Exercise goal: Reprint the entries without altering anything.

Recorded information:
|---|
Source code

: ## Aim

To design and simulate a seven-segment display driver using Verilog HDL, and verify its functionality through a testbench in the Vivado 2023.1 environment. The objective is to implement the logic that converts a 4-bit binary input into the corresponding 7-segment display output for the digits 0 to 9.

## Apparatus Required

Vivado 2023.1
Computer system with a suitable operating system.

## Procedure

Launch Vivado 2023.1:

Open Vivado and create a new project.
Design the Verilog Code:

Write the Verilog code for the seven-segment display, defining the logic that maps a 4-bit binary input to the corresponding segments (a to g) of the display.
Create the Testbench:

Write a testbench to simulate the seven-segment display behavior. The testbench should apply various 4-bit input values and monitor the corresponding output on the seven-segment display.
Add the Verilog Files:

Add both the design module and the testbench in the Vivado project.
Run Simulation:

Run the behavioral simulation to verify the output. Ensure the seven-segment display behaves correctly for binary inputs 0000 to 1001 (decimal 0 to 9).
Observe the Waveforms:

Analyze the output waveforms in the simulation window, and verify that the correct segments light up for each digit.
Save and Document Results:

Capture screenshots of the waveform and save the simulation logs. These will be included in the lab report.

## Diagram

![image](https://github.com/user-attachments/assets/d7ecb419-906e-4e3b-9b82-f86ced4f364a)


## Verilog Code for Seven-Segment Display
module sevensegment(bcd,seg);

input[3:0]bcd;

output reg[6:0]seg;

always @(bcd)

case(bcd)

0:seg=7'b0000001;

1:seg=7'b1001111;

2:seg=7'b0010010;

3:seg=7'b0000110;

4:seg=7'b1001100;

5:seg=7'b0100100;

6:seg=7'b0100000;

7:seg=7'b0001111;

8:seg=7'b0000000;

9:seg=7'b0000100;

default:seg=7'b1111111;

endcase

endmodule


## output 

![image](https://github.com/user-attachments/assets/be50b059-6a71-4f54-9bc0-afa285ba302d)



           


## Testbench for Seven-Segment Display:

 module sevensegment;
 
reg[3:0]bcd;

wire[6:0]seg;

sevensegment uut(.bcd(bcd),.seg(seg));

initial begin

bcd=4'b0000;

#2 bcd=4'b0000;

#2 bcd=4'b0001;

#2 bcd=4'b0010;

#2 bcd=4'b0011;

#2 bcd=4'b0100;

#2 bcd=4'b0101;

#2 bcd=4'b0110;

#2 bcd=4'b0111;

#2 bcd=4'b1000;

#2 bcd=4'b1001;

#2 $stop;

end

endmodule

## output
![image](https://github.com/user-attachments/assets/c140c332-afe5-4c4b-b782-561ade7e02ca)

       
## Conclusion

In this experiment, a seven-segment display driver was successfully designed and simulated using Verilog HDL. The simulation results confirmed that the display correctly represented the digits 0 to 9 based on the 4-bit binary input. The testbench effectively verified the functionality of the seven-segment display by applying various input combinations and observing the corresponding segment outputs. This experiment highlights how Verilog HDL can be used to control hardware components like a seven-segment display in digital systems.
|---|
Your solution:
Source code

: ## Aim

To design and simulate a seven-segment display driver using Verilog HDL, and verify its functionality through a testbench in the Vivado 2023.1 environment. The objective is to implement the logic that converts a 4-bit binary input into the corresponding 7-segment display output for the digits 0 to 9.

## Apparatus Required

Vivado 2023.1
Computer system with a suitable operating system.

## Procedure

Launch Vivado 2023.1:

Open Vivado and create a new project.
Design the Verilog Code:

Write the Verilog code for the seven-segment display, defining the logic that maps a 4-bit binary input to the corresponding segments (a to g) of the display.
Create the Testbench:

Write a testbench to simulate the seven-segment display behavior. The testbench should apply various 4-bit input values and monitor the corresponding output on the seven-segment display.
Add the Verilog Files:

Add both the design module and the testbench in the Vivado project.
Run Simulation:

Run the behavioral simulation to verify the output. Ensure the seven-segment display behaves correctly for binary inputs 0000 to 1001 (decimal 0 to 9).
Observe the Waveforms:

Analyze the output waveforms in the simulation window, and verify that the correct segments light up for each digit.
Save and Document Results:

Capture screenshots of the waveform and save the simulation logs. These will be included in the lab report.

## Diagram

![image](https://github.com/user-attachments/assets/d7ecb419-906e-4e3b-9b82-f86ced4f364a)


## Verilog Code for Seven-Segment Display
module sevensegment(bcd,seg);

input[3:0]bcd;

output reg[6:0]seg;

always @(bcd)

case(bcd)

0:seg=7'b0000001;

1:seg=7'b1001111;

2:seg=7'b0010010;

3:seg=7'b0000110;

4:seg=7'b1001100;

5:seg=7'b0100100;

6:seg=7'b0100000;

7:seg=7'b0001111;

8:seg=7'b0000000;

9:seg=7'b0000100;

default:seg=7'b1111111;

endcase

endmodule


## output 

![image](https://github.com/user-attachments/assets/be50b059-6a71-4f54-9bc0-afa285ba302d)



           


## Testbench for Seven-Segment Display:

 module sevensegment;
 
reg[3:0]bcd;

wire[6:0]seg;

sevensegment uut(.bcd(bcd),.seg(seg));

initial begin

bcd=4'b0000;

#2 bcd=4'b0000;

#2 bcd=4'b0001;

#2 bcd=4'b0010;

#2 bcd=4'b0011;

#2 bcd=4'b0100;

#2 bcd=4'b0101;

#2 bcd=4'b0110;

#2 bcd=4'b0111;

#2 bcd=4'b1000;

#2 bcd=4'b1001;

#2 $stop;

end

endmodule

## output
![image](https://github.com/user-attachments/assets/c140c332-afe5-4c4b-b782-561ade7e02ca)

       
## Conclusion

In this experiment, a seven-segment display driver was successfully designed and simulated using Verilog HDL. The simulation results confirmed that the display correctly represented the digits 0 to 9 based on the 4-bit binary input. The testbench effectively verified the functionality of the seven-segment display by applying various input combinations and observing the corresponding segment outputs. This experiment highlights how Verilog HDL can be used to control hardware components like a seven-segment display in digital systems.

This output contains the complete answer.